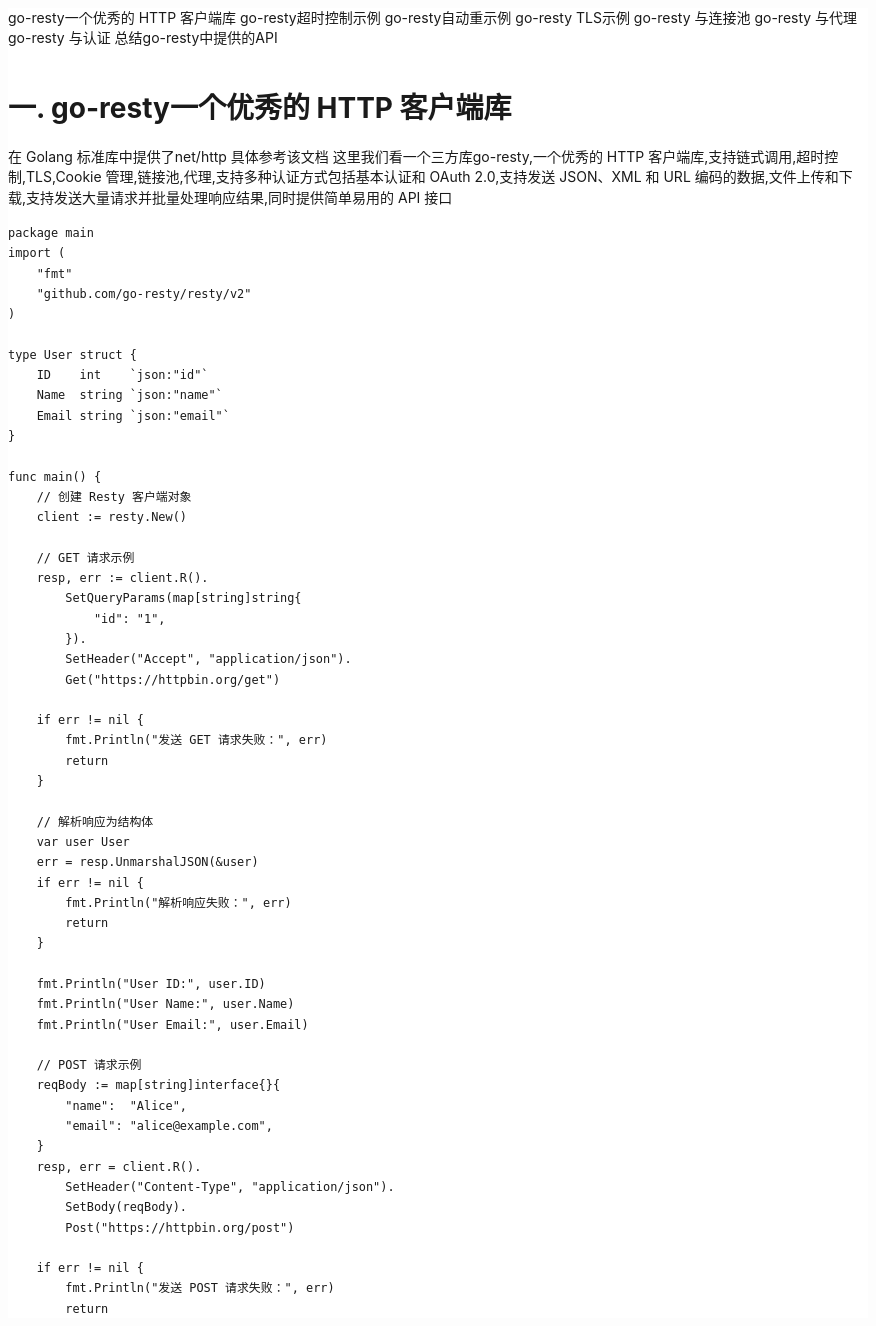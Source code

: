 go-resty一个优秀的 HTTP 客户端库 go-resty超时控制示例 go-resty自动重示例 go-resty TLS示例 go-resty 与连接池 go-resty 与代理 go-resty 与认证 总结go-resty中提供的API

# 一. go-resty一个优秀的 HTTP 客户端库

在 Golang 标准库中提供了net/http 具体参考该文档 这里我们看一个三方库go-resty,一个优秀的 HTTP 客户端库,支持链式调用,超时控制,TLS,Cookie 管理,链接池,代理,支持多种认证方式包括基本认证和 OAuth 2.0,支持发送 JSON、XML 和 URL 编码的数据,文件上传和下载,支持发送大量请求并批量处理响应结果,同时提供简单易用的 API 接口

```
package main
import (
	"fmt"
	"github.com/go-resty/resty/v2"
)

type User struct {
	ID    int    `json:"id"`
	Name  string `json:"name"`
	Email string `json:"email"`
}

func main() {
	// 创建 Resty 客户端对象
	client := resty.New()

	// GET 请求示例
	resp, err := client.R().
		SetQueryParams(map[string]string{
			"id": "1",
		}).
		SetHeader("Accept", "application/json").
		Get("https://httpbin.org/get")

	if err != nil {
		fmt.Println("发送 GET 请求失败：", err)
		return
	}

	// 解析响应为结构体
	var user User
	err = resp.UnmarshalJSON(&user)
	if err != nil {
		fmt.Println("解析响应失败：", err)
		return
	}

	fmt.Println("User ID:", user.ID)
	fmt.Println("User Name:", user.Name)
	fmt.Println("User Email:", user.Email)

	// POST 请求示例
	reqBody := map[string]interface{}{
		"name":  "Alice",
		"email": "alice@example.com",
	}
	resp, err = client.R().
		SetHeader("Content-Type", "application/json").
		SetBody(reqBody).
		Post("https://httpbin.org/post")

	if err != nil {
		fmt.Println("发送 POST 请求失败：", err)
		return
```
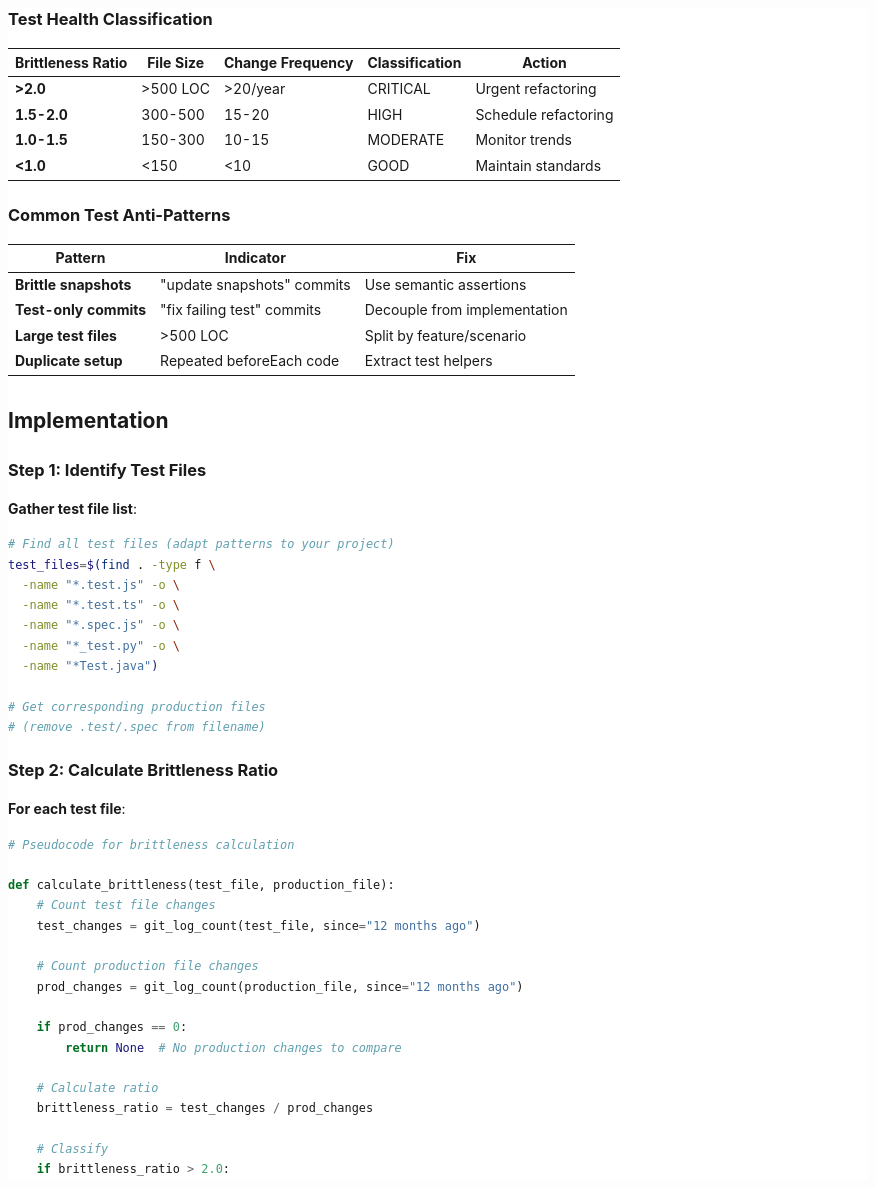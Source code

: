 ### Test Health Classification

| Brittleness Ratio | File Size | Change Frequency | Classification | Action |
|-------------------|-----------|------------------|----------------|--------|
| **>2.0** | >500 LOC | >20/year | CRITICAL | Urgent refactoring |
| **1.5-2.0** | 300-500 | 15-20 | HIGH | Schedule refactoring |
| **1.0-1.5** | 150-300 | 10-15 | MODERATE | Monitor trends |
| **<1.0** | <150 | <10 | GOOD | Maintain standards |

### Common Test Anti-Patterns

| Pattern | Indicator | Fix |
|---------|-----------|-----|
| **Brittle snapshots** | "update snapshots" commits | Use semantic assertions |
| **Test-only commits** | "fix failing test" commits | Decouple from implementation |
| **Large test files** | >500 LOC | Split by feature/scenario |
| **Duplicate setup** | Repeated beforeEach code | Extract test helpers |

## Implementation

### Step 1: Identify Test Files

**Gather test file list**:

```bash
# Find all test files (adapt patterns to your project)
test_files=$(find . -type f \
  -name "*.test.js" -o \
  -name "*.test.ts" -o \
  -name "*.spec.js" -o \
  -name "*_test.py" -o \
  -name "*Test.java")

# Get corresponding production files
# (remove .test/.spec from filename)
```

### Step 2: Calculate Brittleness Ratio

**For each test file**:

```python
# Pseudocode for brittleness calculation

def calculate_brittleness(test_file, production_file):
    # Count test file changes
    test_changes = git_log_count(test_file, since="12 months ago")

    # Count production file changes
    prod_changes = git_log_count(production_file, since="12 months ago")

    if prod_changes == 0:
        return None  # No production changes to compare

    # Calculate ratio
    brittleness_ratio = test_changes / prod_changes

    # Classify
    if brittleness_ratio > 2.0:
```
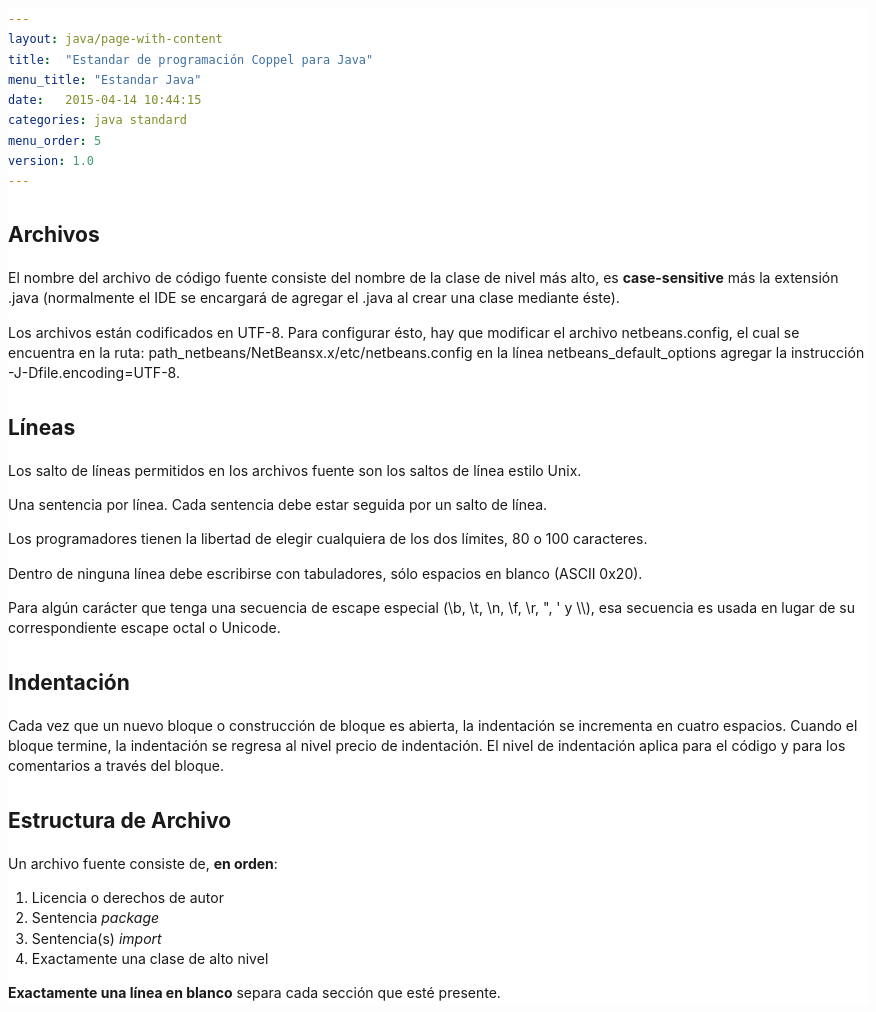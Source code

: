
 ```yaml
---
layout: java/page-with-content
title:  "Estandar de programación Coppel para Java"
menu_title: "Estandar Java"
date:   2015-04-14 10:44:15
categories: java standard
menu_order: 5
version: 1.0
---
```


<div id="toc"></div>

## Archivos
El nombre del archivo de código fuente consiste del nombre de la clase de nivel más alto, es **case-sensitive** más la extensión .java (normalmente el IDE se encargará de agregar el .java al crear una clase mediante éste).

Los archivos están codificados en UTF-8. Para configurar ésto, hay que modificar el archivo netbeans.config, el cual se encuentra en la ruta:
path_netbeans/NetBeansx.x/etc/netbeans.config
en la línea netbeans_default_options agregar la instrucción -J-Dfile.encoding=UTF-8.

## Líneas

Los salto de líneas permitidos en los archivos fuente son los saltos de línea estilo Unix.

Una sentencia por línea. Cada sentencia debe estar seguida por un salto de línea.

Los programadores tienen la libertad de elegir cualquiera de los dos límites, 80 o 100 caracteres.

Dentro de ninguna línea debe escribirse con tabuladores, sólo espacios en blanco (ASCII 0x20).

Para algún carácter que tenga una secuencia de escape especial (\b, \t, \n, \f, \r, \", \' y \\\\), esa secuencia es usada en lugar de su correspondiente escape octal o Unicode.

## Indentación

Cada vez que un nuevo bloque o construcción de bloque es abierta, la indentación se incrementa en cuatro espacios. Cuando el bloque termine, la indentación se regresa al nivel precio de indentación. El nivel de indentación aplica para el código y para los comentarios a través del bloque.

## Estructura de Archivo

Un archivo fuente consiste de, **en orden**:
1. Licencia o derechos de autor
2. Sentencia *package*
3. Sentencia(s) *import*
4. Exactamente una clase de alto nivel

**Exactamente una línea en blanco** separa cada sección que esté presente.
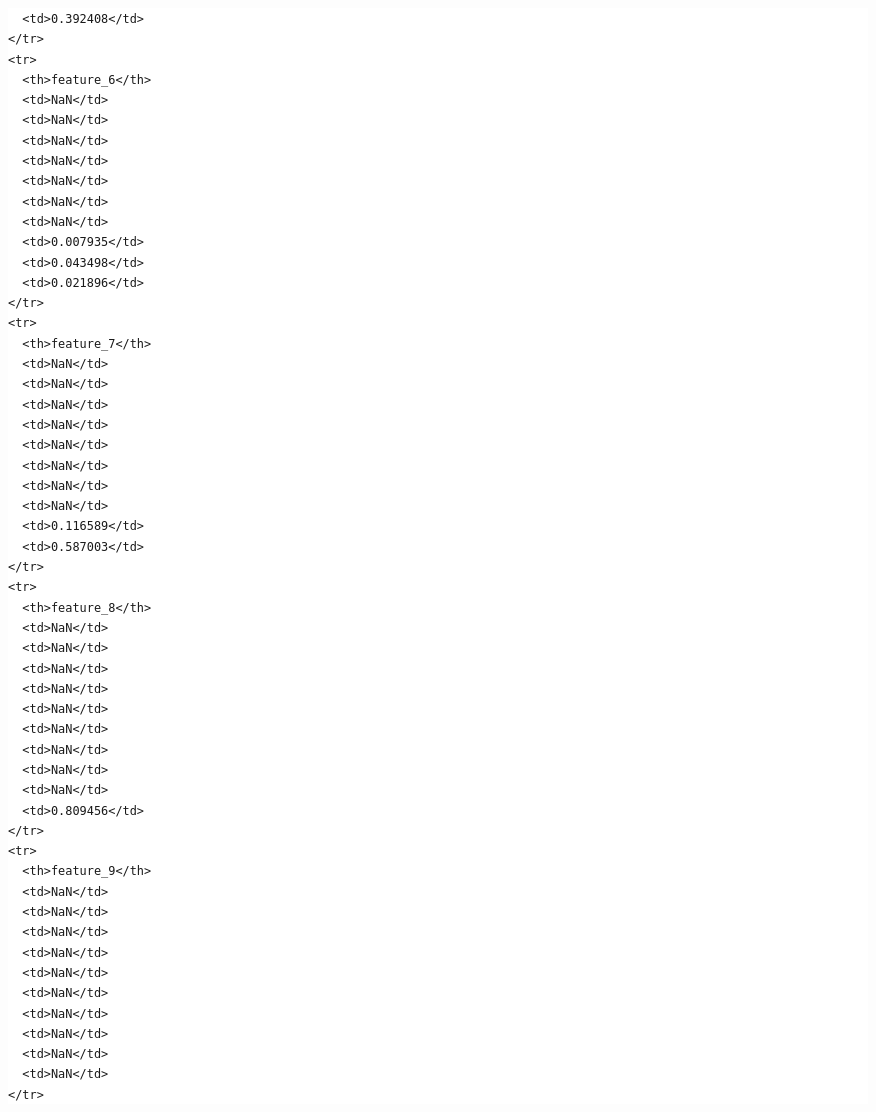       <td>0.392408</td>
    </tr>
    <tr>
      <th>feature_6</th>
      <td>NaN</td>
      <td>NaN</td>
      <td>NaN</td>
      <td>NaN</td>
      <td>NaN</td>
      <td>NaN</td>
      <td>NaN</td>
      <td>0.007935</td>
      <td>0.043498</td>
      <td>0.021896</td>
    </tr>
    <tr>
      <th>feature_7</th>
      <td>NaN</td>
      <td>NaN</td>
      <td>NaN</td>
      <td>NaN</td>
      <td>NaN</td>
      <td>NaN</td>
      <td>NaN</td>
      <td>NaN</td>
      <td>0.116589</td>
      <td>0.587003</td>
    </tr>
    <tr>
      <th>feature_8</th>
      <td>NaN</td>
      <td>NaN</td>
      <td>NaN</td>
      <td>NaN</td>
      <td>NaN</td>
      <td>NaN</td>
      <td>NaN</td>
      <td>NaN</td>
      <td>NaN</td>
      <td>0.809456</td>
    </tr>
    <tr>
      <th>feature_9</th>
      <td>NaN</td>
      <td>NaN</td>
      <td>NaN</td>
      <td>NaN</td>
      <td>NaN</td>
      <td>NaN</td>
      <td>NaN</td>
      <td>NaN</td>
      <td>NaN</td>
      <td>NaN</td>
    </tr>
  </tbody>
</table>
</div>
+++++
◆ Activity ◆
Retype only the lines that run from the first line of the entries above to the line containing "### Step 1: Identify Test Files", both included. Do not carry over any pictures.

◆ Solution for this problem ◆
Source code

: go-resty一个优秀的 HTTP 客户端库 go-resty超时控制示例 go-resty自动重示例 go-resty TLS示例 go-resty 与连接池 go-resty 与代理 go-resty 与认证 总结go-resty中提供的API

# 一. go-resty一个优秀的 HTTP 客户端库

在 Golang 标准库中提供了net/http 具体参考该文档 这里我们看一个三方库go-resty,一个优秀的 HTTP 客户端库,支持链式调用,超时控制,TLS,Cookie 管理,链接池,代理,支持多种认证方式包括基本认证和 OAuth 2.0,支持发送 JSON、XML 和 URL 编码的数据,文件上传和下载,支持发送大量请求并批量处理响应结果,同时提供简单易用的 API 接口

```
package main
import (
	"fmt"
	"github.com/go-resty/resty/v2"
)

type User struct {
	ID    int    `json:"id"`
	Name  string `json:"name"`
	Email string `json:"email"`
}

func main() {
	// 创建 Resty 客户端对象
	client := resty.New()

	// GET 请求示例
	resp, err := client.R().
		SetQueryParams(map[string]string{
			"id": "1",
		}).
		SetHeader("Accept", "application/json").
		Get("https://httpbin.org/get")

	if err != nil {
		fmt.Println("发送 GET 请求失败：", err)
		return
	}

	// 解析响应为结构体
	var user User
	err = resp.UnmarshalJSON(&user)
	if err != nil {
		fmt.Println("解析响应失败：", err)
		return
	}

	fmt.Println("User ID:", user.ID)
	fmt.Println("User Name:", user.Name)
	fmt.Println("User Email:", user.Email)

	// POST 请求示例
	reqBody := map[string]interface{}{
		"name":  "Alice",
		"email": "alice@example.com",
	}
	resp, err = client.R().
		SetHeader("Content-Type", "application/json").
		SetBody(reqBody).
		Post("https://httpbin.org/post")

	if err != nil {
		fmt.Println("发送 POST 请求失败：", err)
		return
```
Source code

: ### Test Health Classification

| Brittleness Ratio | File Size | Change Frequency | Classification | Action |
|-------------------|-----------|------------------|----------------|--------|
| **>2.0** | >500 LOC | >20/year | CRITICAL | Urgent refactoring |
| **1.5-2.0** | 300-500 | 15-20 | HIGH | Schedule refactoring |
| **1.0-1.5** | 150-300 | 10-15 | MODERATE | Monitor trends |
| **<1.0** | <150 | <10 | GOOD | Maintain standards |

### Common Test Anti-Patterns

| Pattern | Indicator | Fix |
|---------|-----------|-----|
| **Brittle snapshots** | "update snapshots" commits | Use semantic assertions |
| **Test-only commits** | "fix failing test" commits | Decouple from implementation |
| **Large test files** | >500 LOC | Split by feature/scenario |
| **Duplicate setup** | Repeated beforeEach code | Extract test helpers |

## Implementation

### Step 1: Identify Test Files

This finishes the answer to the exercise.